Insight Lists Top 5 Ed Tech Issues as Schools Enter Buying Cycle

As More Devices and Applications are Deployed in Classrooms, School Leaders Plan Budgets That Reflect Today's Tech-Driven Teaching

TEMPE, Ariz., April 28, 2015 (GLOBE NEWSWIRE) -- Students with mobile devices, wireless network stress testing and bandwidth issues are top of mind as school districts enter the annual technology buying season, according to Insight Public Sector, a division of Insight Enterprises, Inc. (Nasdaq:NSIT), a leading worldwide technology provider of hardware, software and service solutions for districts and schools across the U.S. Insight has identified the most critical issues facing school districts as annual budgets are outlined for the 2015-2016 school year.

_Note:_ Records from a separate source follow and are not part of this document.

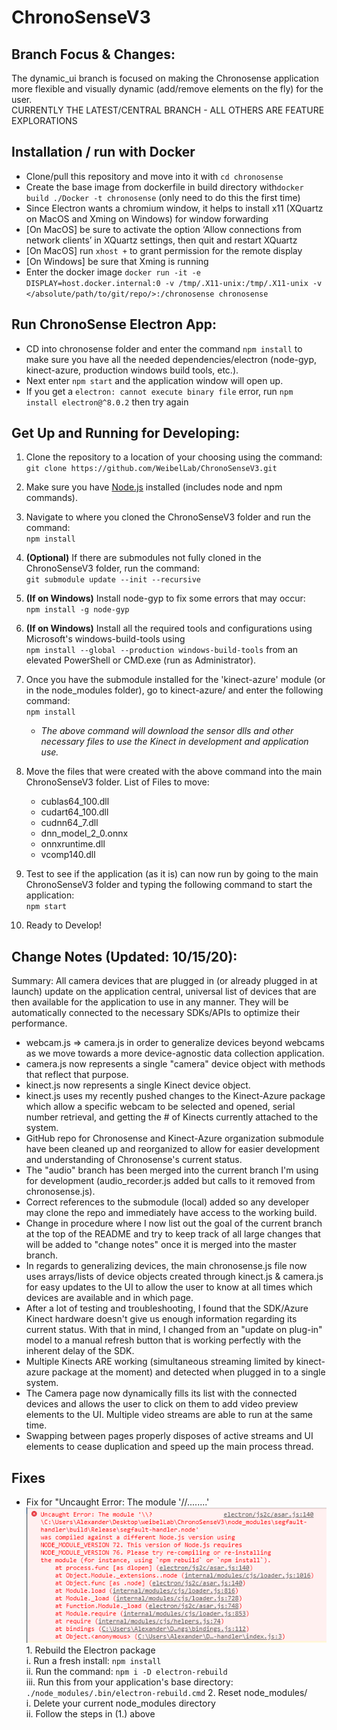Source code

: # ChronoSenseV3

## Branch Focus & Changes:

The dynamic_ui branch is focused on making the Chronosense application more flexible and visually dynamic (add/remove elements on the fly) for the user.  
CURRENTLY THE LATEST/CENTRAL BRANCH - ALL OTHERS ARE FEATURE EXPLORATIONS

## Installation / run with Docker

-   Clone/pull this repository and move into it with `cd chronosense`
-   Create the base image from dockerfile in build directory with`docker build ./Docker -t chronosense` (only need to do this the first time)
-   Since Electron wants a chromium window, it helps to install x11 (XQuartz on MacOS and Xming on Windows) for window forwarding
-   [On MacOS] be sure to activate the option ‘Allow connections from network clients’ in XQuartz settings, then quit and restart XQuartz
-   [On MacOS] run `xhost +` to grant permission for the remote display
-   [On Windows] be sure that Xming is running
-   Enter the docker image `docker run -it -e DISPLAY=host.docker.internal:0 -v /tmp/.X11-unix:/tmp/.X11-unix -v </absolute/path/to/git/repo/>:/chronosense chronosense`

## Run ChronoSense Electron App:

-   CD into chronosense folder and enter the command `npm install` to make sure you have all the needed dependencies/electron (node-gyp, kinect-azure, production windows build tools, etc.).
-   Next enter `npm start` and the application window will open up.
-   If you get a `electron: cannot execute binary file` error, run `npm install electron@^8.0.2` then try again

## Get Up and Running for Developing:

1.  Clone the repository to a location of your choosing using the command:  
    `git clone https://github.com/WeibelLab/ChronoSenseV3.git`

2.  Make sure you have [Node.js](https://nodejs.org/en/) installed (includes node and npm commands).

3.  Navigate to where you cloned the ChronoSenseV3 folder and run the command:  
    `npm install`

4.  **(Optional)** If there are submodules not fully cloned in the ChronoSenseV3 folder, run the command:  
    `git submodule update --init --recursive`

5.  **(If on Windows)** Install node-gyp to fix some errors that may occur:  
    `npm install -g node-gyp`

6.  **(If on Windows)** Install all the required tools and configurations using Microsoft's windows-build-tools using  
    `npm install --global --production windows-build-tools` from an elevated PowerShell or CMD.exe (run as Administrator).

7.  Once you have the submodule installed for the 'kinect-azure' module (or in the node_modules folder), go to kinect-azure/ and enter the following command:  
    `npm install`

    -   _The above command will download the sensor dlls and other necessary files to use the Kinect in development and application use._

8.  Move the files that were created with the above command into the main ChronoSenseV3 folder.
    List of Files to move:

    -   cublas64_100.dll
    -   cudart64_100.dll
    -   cudnn64_7.dll
    -   dnn_model_2_0.onnx
    -   onnxruntime.dll
    -   vcomp140.dll

9.  Test to see if the application (as it is) can now run by going to the main ChronoSenseV3 folder and typing the following command to start the application:  
    `npm start`

10. Ready to Develop!

## Change Notes (Updated: 10/15/20):

Summary: All camera devices that are plugged in (or already plugged in at launch) update on the application central, universal list of devices that are then available for the application to use in any manner. They will be automatically connected to the necessary SDKs/APIs to optimize their performance.

-   webcam.js => camera.js in order to generalize devices beyond webcams as we move towards a more device-agnostic data collection application.
-   camera.js now represents a single "camera" device object with methods that reflect that purpose.
-   kinect.js now represents a single Kinect device object.
-   kinect.js uses my recently pushed changes to the Kinect-Azure package which allow a specific webcam to be selected and opened, serial number retrieval, and getting the # of Kinects currently attached to the system.
-   GitHub repo for Chronosense and Kinect-Azure organization submodule have been cleaned up and reorganized to allow for easier development and understanding of Chronosense's current status.
-   The "audio" branch has been merged into the current branch I'm using for development (audio_recorder.js added but calls to it removed from chronosense.js).
-   Correct references to the submodule (local) added so any developer may clone the repo and immediately have access to the working build.
-   Change in procedure where I now list out the goal of the current branch at the top of the README and try to keep track of all large changes that will be added to "change notes" once it is merged into the master branch.
-   In regards to generalizing devices, the main chronosense.js file now uses arrays/lists of device objects created through kinect.js & camera.js for easy updates to the UI to allow the user to know at all times which devices are available and in which page.
-   After a lot of testing and troubleshooting, I found that the SDK/Azure Kinect hardware doesn't give us enough information regarding its current status. With that in mind, I changed from an "update on plug-in" model to a manual refresh button that is working perfectly with the inherent delay of the SDK.
-   Multiple Kinects ARE working (simultaneous streaming limited by kinect-azure package at the moment) and detected when plugged in to a single system.
-   The Camera page now dynamically fills its list with the connected devices and allows the user to click on them to add video preview elements to the UI. Multiple video streams are able to run at the same time.
-   Swapping between pages properly disposes of active streams and UI elements to cease duplication and speed up the main process thread.

## Fixes

-   Fix for "Uncaught Error: The module '//........'
    ![alt text](./readme_images/electronRebuildError.PNG "Error Notification") 1. Rebuild the Electron package  
     i. Run a fresh install: `npm install`  
     ii. Run the command: `npm i -D electron-rebuild`  
     iii. Run this from your application's base directory: `./node_modules/.bin/electron-rebuild.cmd` 2. Reset node_modules/  
     i. Delete your current node_modules directory  
     ii. Follow the steps in (1.) above
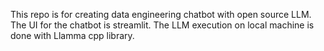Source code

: This repo is for creating data engineering chatbot with open source LLM.
The UI for the chatbot is streamlit.
The LLM execution on local machine is done with Llamma cpp library.
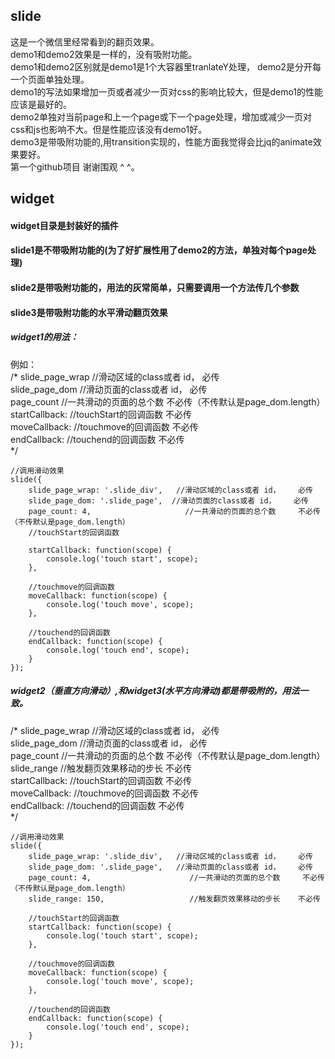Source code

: <h2>slide</h2>
这是一个微信里经常看到的翻页效果。<br/>
demo1和demo2效果是一样的，没有吸附功能。<br/>
demo1和demo2区别就是demo1是1个大容器里tranlateY处理， demo2是分开每一个页面单独处理。<br/>
demo1的写法如果增加一页或者减少一页对css的影响比较大，但是demo1的性能应该是最好的。<br/>
demo2单独对当前page和上一个page或下一个page处理，增加或减少一页对css和js也影响不大。但是性能应该没有demo1好。<br/>
demo3是带吸附功能的,用transition实现的，性能方面我觉得会比jq的animate效果要好。<br/>
第一个github项目 谢谢围观 ^ ^。<br/>

<h2>widget</h2>
<h4>widget目录是封装好的插件</h4>
<h4>slide1是不带吸附功能的(为了好扩展性用了demo2的方法，单独对每个page处理)</h4>
<h4>slide2是带吸附功能的，用法的灰常简单，只需要调用一个方法传几个参数</h4>
<h4>slide3是带吸附功能的水平滑动翻页效果</h4>

<h5>widget1的用法：</h5>

例如：  
    /*
     slide_page_wrap          //滑动区域的class或者 id，            必传<br>
     slide_page_dom          //滑动页面的class或者 id，             必传<br>
     page_count              //一共滑动的页面的总个数               不必传（不传默认是page_dom.length）<br>
     startCallback:          //touchStart的回调函数                 不必传<br>
     moveCallback:           //touchmove的回调函数                  不必传<br>
     endCallback:            //touchend的回调函数                   不必传<br>
     */

    //调用滑动效果
    slide({
        slide_page_wrap: '.slide_div',   //滑动区域的class或者 id，    必传
        slide_page_dom: '.slide_page',  //滑动页面的class或者 id，    必传
        page_count: 4,                     //一共滑动的页面的总个数     不必传 （不传默认是page_dom.length）
        //touchStart的回调函数

        startCallback: function(scope) {
            console.log('touch start', scope);
        },

        //touchmove的回调函数
        moveCallback: function(scope) {
            console.log('touch move', scope);
        },

        //touchend的回调函数
        endCallback: function(scope) {
            console.log('touch end', scope);
        }
    });

<h5>widget2（垂直方向滑动）,和widget3(水平方向滑动)都是带吸附的，用法一致。</h5>

 /*
     slide_page_wrap          //滑动区域的class或者 id，            必传 <br/>
     slide_page_dom          //滑动页面的class或者 id，             必传 <br/>
     page_count              //一共滑动的页面的总个数               不必传（不传默认是page_dom.length） <br/>
     slide_range             //触发翻页效果移动的步长               不必传 <br/>
     startCallback:          //touchStart的回调函数                 不必传 <br/>
     moveCallback:           //touchmove的回调函数                  不必传 <br/>
     endCallback:            //touchend的回调函数                   不必传 <br/>
     */

    //调用滑动效果
    slide({
        slide_page_wrap: '.slide_div',   //滑动区域的class或者 id，    必传
        slide_page_dom: '.slide_page',   //滑动页面的class或者 id，    必传
        page_count: 4,                      //一共滑动的页面的总个数     不必传 （不传默认是page_dom.length）
        slide_range: 150,                   //触发翻页效果移动的步长    不必传

        //touchStart的回调函数
        startCallback: function(scope) {
            console.log('touch start', scope);
        },

        //touchmove的回调函数
        moveCallback: function(scope) {
            console.log('touch move', scope);
        },

        //touchend的回调函数
        endCallback: function(scope) {
            console.log('touch end', scope);
        }
    });
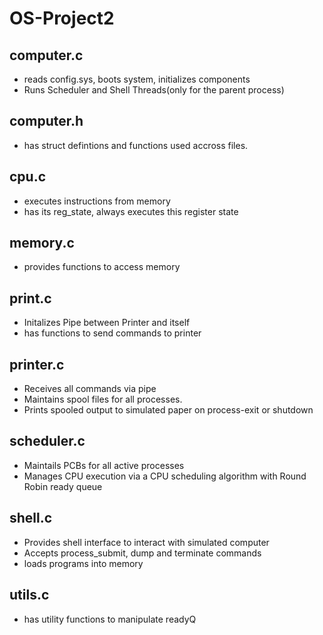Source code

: # OS-Project2

## computer.c

- reads config.sys, boots system, initializes components
- Runs Scheduler and Shell Threads(only for the parent process)

## computer.h

- has struct defintions and functions used accross files.

## cpu.c

- executes instructions from memory
- has its reg_state, always executes this register state

## memory.c

- provides functions to access memory

## print.c

- Initalizes Pipe between Printer and itself
- has functions to send commands to printer

## printer.c

- Receives all commands via pipe
- Maintains spool files for all processes.
- Prints spooled output to simulated paper on process-exit or shutdown

## scheduler.c

- Maintails PCBs for all active processes
- Manages CPU execution via a CPU scheduling algorithm with Round Robin ready queue

## shell.c

- Provides shell interface to interact with simulated computer
- Accepts process_submit, dump and terminate commands
- loads programs into memory

## utils.c

- has utility functions to manipulate readyQ
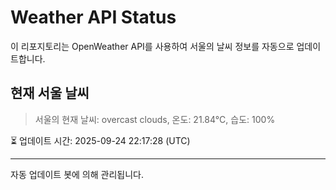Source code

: 
# Weather API Status

이 리포지토리는 OpenWeather API를 사용하여 서울의 날씨 정보를 자동으로 업데이트합니다.

## 현재 서울 날씨
> 서울의 현재 날씨: overcast clouds, 온도: 21.84°C, 습도: 100%

⏳ 업데이트 시간: 2025-09-24 22:17:28 (UTC)

---
자동 업데이트 봇에 의해 관리됩니다.
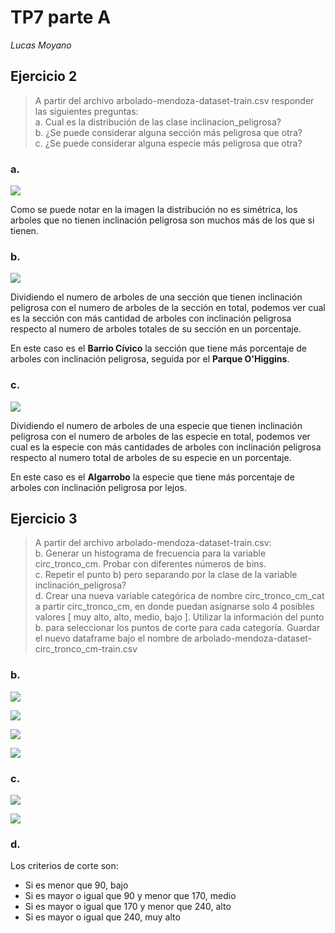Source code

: # TP7 parte A
*Lucas Moyano*

## Ejercicio 2
> A partir del archivo arbolado-mendoza-dataset-train.csv responder las siguientes preguntas:  
a. Cual es la distribución de las clase inclinacion_peligrosa?  
b. ¿Se puede considerar alguna sección más peligrosa que otra?  
c. ¿Se puede considerar alguna especie más peligrosa que otra? 

### a.

![](imgs/distribucion_peligrosa.png)

Como se puede notar en la imagen la distribución no es simétrica, los arboles que no tienen inclinación peligrosa son muchos más de los que si tienen.

### b.

![](imgs/secciones_peligrosas.png)

Dividiendo el numero de arboles de una sección que tienen inclinación peligrosa con el numero de arboles de la sección en total, podemos ver cual es la sección con más cantidad de arboles con inclinación peligrosa respecto al numero de arboles totales de su sección en un porcentaje.

En este caso es el **Barrio Cívico** la sección que tiene más porcentaje de arboles con inclinación peligrosa, seguida por el **Parque O'Higgins**.

### c.

![](imgs/especies_peligrosas.png)

Dividiendo el numero de arboles de una especie que tienen inclinación peligrosa con el numero de arboles de las especie en total, podemos ver cual es la especie con más cantidades de arboles con inclinación peligrosa respecto al numero total de arboles de su especie en un porcentaje.

En este caso es el **Algarrobo** la especie que tiene más porcentaje de arboles con inclinación peligrosa por lejos.

## Ejercicio 3

> A partir del archivo arbolado-mendoza-dataset-train.csv:  
b.  Generar un histograma de frecuencia para la variable circ_tronco_cm. Probar con diferentes números de bins.  
c.  Repetir el punto b) pero separando por la clase de la variable inclinación_peligrosa?  
d.  Crear una nueva variable categórica de nombre circ_tronco_cm_cat a partir circ_tronco_cm, en donde puedan asignarse solo 4 posibles valores [ muy alto, alto, medio, bajo ]. Utilizar la información del punto b. para seleccionar los puntos de corte para cada categoría. Guardar el nuevo dataframe bajo el nombre de arbolado-mendoza-dataset-circ_tronco_cm-train.csv

### b.

![](imgs/histogramaCirc.png)

![](imgs/histogramaCirc50.png)

![](imgs/histogramaCirc100.png)

![](imgs/histogramaCirc200.png)

### c.

![](imgs/histogramaCircSinPeligro.png)

![](imgs/histogramaCircConPeligro.png)

### d.

Los criterios de corte son:  
- Si es menor que 90, bajo  
- Si es mayor o igual que 90 y menor que 170, medio  
- Si es mayor o igual que 170 y menor que 240, alto  
- Si es mayor o igual que 240, muy alto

To inform the annual buying season, which runs from now until July, Insight has made available through its news and information resource Insight ON: Education the five key issues education decision makers must consider as they plan their budgets for an environment where technology is placing heavier demands on network infrastructure. The top areas for consideration, based on Insight's work with technology leaders in school districts nationwide, include:

1. Spending on IT architecture
The ways that various gadgets are deployed in schools will impact budget planning depending on the age of the building and how the school was initially wired. Schools must plan for students accessing the technology network through a hard-wired connection in the wall or wirelessly through a router. The Wi-Fi approach may have some schools doing math on how many routers they need – and budgeting for whether a classroom can share a router with neighboring rooms. All of these solutions can create bandwidth issues and affect students' abilities to access content.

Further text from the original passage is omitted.